BEGIN

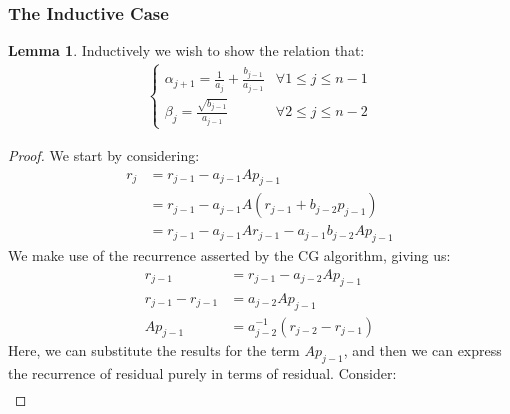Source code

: \documentclass[]{article}
\theoremstyle{definition}
\newtheorem{lemma}{Lemma}[subsection]    %
\begin{document}
\begin{appendices}
            \subsubsection{The Inductive Case}
                \begin{lemma}
                    Inductively we wish to show the relation that: 
                    \begin{align}
                        \begin{cases}
                            \alpha_{j + 1} = \frac{1}{a_j} + \frac{b_{j - 1}}{a_{j - 1}}
                            & \forall 1 \le j \le n - 1
                            \\
                            \beta_{j} = \frac{\sqrt{b_{j - 1}}}{a_{j - 1}}
                            & \forall 2 \le j \le n - 2 
                        \end{cases}
                    \end{align}
                \end{lemma}
                \begin{proof}
                    We start by considering: 
                    \begin{align}
                        r_j &= r_{j - 1} - a_{j -1 }Ap_{j - 1}
                        \\
                        & =r_{j - 1} - a_{j - 1} A(r_{j - 1} + b_{j - 2}p_{j - 1})
                        \\
                        &= r_{j - 1} - a_{j - 1}Ar_{j - 1} - a_{j - 1}b_{j - 2}Ap_{j - 1}
                    \end{align}
                    We make use of the recurrence asserted by the CG algorithm, giving us: 
                    \begin{align}
                        r_{j - 1} &= r_{j - 1} - a_{j - 2}Ap_{j - 1}
                        \\
                        r_{j - 1} - r_{j - 1} &= a_{j - 2} Ap_{j - 1}
                        \\
                        Ap_{j - 1} &= a^{-1}_{j -2} 
                        \left(
                            r_{j - 2} - r_{j - 1}
                        \right)
                    \end{align}
                    Here, we can substitute the results for the term $Ap_{j - 1}$, and then we can express the recurrence of residual purely in terms of residual. Consider: 
                    \begin{align}

\end{align}
\end{proof}
\end{appendices}
\end{document}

END

> **What to work on**:
Where a line of the data holds "recurrence", show that line.

> **Exercise solution**:
                    We make use of the recurrence asserted by the CG algorithm, giving us: 
                    Here, we can substitute the results for the term $Ap_{j - 1}$, and then we can express the recurrence of residual purely in terms of residual. Consider: 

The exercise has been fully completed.